= Task to complete =
A copy is needed of each line in the records that has the word "Logs".

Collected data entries
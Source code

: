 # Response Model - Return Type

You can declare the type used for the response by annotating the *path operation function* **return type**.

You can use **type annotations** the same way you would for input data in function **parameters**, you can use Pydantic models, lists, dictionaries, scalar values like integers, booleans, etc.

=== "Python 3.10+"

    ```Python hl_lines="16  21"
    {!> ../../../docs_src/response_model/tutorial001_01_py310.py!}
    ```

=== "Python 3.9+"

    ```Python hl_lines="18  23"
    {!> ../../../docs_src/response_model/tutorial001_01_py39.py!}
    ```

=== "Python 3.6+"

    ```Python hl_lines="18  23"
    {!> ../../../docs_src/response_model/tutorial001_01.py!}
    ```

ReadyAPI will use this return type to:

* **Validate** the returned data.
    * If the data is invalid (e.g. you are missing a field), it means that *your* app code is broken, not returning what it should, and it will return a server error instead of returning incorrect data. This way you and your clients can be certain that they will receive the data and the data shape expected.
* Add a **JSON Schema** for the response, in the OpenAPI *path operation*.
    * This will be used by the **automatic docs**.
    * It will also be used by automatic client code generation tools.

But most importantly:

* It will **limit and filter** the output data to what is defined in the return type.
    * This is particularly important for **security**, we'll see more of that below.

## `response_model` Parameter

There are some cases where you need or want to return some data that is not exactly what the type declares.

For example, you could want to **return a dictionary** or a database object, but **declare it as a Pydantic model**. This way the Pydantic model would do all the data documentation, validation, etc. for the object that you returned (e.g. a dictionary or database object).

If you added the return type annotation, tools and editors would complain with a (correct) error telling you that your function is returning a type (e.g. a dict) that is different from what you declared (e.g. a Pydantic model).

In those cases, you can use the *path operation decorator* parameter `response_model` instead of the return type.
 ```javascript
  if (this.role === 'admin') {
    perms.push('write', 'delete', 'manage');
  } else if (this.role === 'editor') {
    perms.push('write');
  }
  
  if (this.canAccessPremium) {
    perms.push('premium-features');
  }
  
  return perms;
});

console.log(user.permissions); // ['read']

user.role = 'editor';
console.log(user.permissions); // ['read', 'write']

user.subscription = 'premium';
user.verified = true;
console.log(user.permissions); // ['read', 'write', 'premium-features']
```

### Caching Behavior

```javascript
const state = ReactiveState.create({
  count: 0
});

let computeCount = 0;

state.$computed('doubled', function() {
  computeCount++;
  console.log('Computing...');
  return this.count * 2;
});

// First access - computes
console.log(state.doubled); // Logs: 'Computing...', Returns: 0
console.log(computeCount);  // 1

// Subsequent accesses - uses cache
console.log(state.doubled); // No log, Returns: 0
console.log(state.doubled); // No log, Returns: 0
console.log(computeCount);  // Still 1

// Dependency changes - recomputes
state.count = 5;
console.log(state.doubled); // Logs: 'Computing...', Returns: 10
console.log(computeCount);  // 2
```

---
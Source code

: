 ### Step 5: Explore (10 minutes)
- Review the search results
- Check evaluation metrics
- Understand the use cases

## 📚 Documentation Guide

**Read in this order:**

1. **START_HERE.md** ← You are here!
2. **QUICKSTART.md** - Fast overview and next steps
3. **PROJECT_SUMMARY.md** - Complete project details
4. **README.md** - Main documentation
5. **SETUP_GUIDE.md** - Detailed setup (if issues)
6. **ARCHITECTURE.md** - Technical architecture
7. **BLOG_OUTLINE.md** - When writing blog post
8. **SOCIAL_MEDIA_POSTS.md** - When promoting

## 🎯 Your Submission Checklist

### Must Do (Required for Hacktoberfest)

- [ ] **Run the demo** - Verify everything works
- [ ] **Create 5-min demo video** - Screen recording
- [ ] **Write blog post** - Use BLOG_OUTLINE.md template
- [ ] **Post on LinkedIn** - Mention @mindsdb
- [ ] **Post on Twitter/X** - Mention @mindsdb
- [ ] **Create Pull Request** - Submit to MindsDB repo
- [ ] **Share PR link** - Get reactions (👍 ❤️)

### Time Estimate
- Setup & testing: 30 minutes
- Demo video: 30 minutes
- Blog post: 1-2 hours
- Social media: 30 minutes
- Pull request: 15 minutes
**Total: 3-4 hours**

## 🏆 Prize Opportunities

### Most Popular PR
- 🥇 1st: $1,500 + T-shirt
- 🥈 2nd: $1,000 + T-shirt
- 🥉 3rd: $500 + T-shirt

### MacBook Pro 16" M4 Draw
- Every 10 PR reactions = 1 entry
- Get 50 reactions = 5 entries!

= Solution for this problem =
console.log(state.doubled); // Logs: 'Computing...', Returns: 0
console.log(state.doubled); // Logs: 'Computing...', Returns: 10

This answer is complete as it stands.